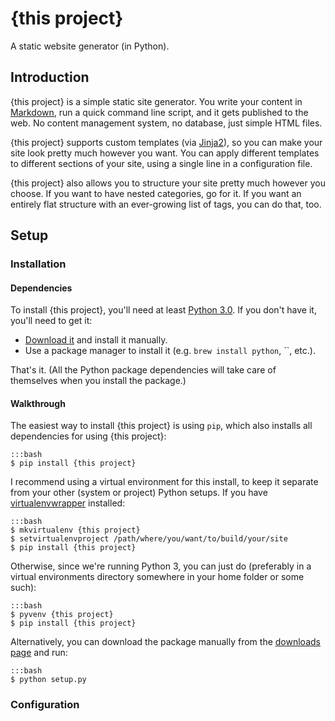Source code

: {this project}
==============

A static website generator (in Python).

Introduction
------------

{this project} is a simple static site generator. You write your content in
[Markdown][md], run a quick command line script, and it gets published to the
web. No content management system, no database, just simple HTML files.

{this project} supports custom templates (via [Jinja2][jinja]), so you can make
your site look pretty much however you want. You can apply different templates
to different sections of your site, using a single line in a configuration file.

{this project} also allows you to structure your site pretty much however you
choose. If you want to have nested categories, go for it. If you want an
entirely flat structure with an ever-growing list of tags, you can do that, too.

Setup
-----
### Installation
#### Dependencies

To install {this project}, you'll need at least [Python 3.0][python]. If you
don't have it, you'll need to get it:

- [Download it][python] and install it manually.
- Use a package manager to install it (e.g. `brew install python`, ``, etc.).

That's it. (All the Python package dependencies will take care of themselves
when you install the package.)

#### Walkthrough

The easiest way to install {this project} is using `pip`, which also installs
all dependencies for using {this project}:

    :::bash
    $ pip install {this project}

I recommend using a virtual environment for this install, to keep it separate
from your other (system or project) Python setups. If you have
[virtualenvwrapper][vw] installed:

    :::bash
    $ mkvirtualenv {this project}
    $ setvirtualenvproject /path/where/you/want/to/build/your/site
    $ pip install {this project}

Otherwise, since we're running Python 3, you can just do (preferably in a
virtual environments directory somewhere in your home folder or some such):

    :::bash
    $ pyvenv {this project}
    $ pip install {this project}

Alternatively, you can download the package manually from the [downloads
page][download] and run:

    :::bash
    $ python setup.py

### Configuration


[download]: /

[jinja]: http://jinja.pocoo.org/ "Jinja 2 Python Templating Language"

[md]: http://daringfireball.net/projects/markdown/

[python]: http://www.python.org/download/ "Download Python 3 for your platform"

[vw]: https://bitbucket.org/dhellmann/virtualenvwrapper "Extensions to Ian Bickings virtualenv tool"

⁂

What you need to do: Write out, please, only the lines from the one with "Python 3 for" through the last line above, both included and unchanged.

Written response:
[python]: http://www.python.org/download/ "Download Python 3 for your platform"

[vw]: https://bitbucket.org/dhellmann/virtualenvwrapper "Extensions to Ian Bickings virtualenv tool"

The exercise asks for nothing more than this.